予想に反して普通に良かった。まあ、「ゴッドファーザー」と「地獄の黙示録」という映画史の2大アイコンをモノにしてしまった男のジレンマで何撮っても過去の偉業と比較されてしまうとこなんですが。
「地獄」で招き入れた欧州の至宝ストラーロとは次作「ワン・フロム・ザ・ハート」と2作でおさらばかと思ってましたが、本作の撮影はストラーロなんですな。おそらく盟友ベルトルッチとの大仕事「ラストエンペラー」に区切りがついて空いてたんでしょう。やっぱこの頃の彼の撮影の安定感は格別と改めて思わされる。
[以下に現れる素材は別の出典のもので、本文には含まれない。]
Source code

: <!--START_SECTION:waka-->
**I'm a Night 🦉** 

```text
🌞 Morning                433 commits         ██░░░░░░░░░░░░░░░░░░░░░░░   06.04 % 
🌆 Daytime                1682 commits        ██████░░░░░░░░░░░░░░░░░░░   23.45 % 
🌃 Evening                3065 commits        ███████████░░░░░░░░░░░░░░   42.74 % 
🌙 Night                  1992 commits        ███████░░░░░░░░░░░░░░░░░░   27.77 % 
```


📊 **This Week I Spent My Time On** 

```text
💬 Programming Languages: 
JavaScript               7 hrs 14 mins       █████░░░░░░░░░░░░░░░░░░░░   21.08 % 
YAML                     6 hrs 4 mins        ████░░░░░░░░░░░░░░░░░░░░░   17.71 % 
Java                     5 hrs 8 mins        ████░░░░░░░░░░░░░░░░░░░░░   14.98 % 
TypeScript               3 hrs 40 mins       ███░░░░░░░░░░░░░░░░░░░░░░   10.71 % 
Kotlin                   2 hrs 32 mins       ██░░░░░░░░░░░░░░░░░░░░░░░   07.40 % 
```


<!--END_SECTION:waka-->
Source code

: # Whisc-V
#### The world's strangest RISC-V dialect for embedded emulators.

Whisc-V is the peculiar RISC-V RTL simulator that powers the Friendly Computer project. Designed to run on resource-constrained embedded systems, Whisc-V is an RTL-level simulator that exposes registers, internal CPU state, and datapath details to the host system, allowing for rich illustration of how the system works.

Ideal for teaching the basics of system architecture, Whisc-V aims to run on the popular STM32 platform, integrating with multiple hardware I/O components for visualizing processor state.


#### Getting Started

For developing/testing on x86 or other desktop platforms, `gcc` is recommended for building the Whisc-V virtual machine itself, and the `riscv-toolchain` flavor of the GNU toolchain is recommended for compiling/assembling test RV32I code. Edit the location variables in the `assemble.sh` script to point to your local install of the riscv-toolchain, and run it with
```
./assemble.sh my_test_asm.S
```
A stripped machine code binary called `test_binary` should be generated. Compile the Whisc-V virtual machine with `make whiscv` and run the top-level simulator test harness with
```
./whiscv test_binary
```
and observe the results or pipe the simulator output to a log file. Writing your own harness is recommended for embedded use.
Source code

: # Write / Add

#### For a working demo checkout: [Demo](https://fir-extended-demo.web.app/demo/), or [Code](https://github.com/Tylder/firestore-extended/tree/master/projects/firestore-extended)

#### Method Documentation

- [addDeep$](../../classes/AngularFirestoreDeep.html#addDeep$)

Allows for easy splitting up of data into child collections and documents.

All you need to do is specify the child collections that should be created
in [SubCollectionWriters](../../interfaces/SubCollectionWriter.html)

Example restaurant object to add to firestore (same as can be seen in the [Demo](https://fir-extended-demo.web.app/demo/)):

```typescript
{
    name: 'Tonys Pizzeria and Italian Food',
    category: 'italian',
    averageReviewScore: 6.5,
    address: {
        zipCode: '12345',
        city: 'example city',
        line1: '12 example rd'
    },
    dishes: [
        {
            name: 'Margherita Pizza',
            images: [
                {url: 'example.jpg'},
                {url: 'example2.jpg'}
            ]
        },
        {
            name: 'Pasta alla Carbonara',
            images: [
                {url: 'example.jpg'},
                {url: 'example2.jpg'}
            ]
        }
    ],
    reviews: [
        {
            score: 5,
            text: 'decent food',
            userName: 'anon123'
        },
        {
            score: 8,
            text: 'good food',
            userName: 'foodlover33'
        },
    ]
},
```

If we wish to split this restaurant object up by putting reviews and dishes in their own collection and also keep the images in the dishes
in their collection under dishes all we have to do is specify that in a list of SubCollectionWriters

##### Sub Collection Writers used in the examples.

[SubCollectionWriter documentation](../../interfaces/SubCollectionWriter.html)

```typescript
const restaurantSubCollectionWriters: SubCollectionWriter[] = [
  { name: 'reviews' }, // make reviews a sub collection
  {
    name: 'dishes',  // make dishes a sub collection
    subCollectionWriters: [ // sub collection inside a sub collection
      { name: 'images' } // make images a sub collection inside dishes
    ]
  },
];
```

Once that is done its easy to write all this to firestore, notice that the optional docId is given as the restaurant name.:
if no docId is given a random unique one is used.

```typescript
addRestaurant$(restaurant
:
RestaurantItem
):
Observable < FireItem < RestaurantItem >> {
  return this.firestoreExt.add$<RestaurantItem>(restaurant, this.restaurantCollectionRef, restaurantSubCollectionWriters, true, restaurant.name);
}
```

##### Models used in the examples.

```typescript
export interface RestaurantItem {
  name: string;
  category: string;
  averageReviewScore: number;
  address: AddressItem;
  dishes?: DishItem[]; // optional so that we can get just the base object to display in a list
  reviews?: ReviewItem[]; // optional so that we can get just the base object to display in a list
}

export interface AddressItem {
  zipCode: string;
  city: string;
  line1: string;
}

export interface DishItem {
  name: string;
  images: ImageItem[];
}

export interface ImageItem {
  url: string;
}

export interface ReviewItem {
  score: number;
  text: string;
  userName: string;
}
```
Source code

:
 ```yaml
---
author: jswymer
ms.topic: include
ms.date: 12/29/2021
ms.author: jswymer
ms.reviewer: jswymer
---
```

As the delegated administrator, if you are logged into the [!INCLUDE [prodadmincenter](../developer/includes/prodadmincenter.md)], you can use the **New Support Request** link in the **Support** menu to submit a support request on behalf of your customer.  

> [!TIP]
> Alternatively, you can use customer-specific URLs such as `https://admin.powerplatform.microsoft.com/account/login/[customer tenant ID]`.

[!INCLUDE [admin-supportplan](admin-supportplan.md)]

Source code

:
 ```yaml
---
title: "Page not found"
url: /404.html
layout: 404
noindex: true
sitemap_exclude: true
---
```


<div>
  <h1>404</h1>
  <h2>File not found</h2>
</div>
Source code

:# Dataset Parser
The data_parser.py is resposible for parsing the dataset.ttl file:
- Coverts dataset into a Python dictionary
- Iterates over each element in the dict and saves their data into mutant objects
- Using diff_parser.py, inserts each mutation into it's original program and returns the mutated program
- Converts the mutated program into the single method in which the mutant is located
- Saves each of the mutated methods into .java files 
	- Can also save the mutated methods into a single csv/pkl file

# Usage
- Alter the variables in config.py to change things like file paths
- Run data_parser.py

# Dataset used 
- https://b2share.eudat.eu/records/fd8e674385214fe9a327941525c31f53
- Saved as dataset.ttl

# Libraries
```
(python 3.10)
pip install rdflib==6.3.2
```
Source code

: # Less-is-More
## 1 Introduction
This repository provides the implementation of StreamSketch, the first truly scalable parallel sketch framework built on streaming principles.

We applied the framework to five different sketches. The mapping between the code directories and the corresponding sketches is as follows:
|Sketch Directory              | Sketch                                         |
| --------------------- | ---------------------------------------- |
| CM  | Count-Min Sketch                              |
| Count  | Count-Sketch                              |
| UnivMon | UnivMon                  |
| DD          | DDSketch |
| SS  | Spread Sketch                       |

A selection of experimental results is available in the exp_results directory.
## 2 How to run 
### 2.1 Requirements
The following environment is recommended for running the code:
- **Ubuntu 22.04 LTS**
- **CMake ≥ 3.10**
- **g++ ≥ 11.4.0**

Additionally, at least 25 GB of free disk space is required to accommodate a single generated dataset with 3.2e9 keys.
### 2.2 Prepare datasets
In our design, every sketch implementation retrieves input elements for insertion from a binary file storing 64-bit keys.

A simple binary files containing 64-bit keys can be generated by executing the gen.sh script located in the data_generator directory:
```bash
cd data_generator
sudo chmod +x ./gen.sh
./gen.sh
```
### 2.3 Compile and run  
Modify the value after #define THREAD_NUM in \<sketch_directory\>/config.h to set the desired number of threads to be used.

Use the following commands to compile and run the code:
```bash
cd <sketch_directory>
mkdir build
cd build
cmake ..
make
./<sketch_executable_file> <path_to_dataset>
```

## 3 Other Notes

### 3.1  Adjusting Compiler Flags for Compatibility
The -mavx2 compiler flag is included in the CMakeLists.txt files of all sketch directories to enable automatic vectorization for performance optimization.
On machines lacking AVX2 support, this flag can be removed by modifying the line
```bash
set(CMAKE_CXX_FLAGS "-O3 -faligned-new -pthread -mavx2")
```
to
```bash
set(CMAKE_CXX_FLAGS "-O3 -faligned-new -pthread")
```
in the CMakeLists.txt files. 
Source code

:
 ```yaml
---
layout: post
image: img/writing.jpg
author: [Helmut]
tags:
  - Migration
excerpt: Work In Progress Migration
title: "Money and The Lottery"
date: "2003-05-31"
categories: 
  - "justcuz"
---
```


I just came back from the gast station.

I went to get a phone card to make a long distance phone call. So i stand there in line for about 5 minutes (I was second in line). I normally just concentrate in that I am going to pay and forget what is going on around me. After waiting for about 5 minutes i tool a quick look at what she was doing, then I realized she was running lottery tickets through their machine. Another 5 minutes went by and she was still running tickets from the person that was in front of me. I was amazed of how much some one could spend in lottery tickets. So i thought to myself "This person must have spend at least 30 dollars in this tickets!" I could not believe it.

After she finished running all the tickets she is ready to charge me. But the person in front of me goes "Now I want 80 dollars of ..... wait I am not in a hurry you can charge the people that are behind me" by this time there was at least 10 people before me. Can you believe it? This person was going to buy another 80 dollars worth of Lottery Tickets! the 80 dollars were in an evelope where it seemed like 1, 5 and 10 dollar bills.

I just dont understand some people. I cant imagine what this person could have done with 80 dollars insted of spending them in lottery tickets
1ショットで時空を横断するシーンが数ヶ所あって滑らかな語り口に寄与しているのだけど、まあ、コッポラ&ストラーロのコラボなら、はー何か?レベルのギミックなんでしょね。
タッカーというアメリカ自動車産業史に打ち上げ花火の如くに咲いて砕け散った男の話である。そして、砕け散る前に裁判の最終弁論で失われた「理想のアメリカ」について一席と、まあ定番の展開です。でも、力ある作り手たちが手を抜かず紡ぎ上げた安定感はやっぱ良い。
ジェフ・ブリッジス、マーティン・ランドー、ジョーン・アレン好演。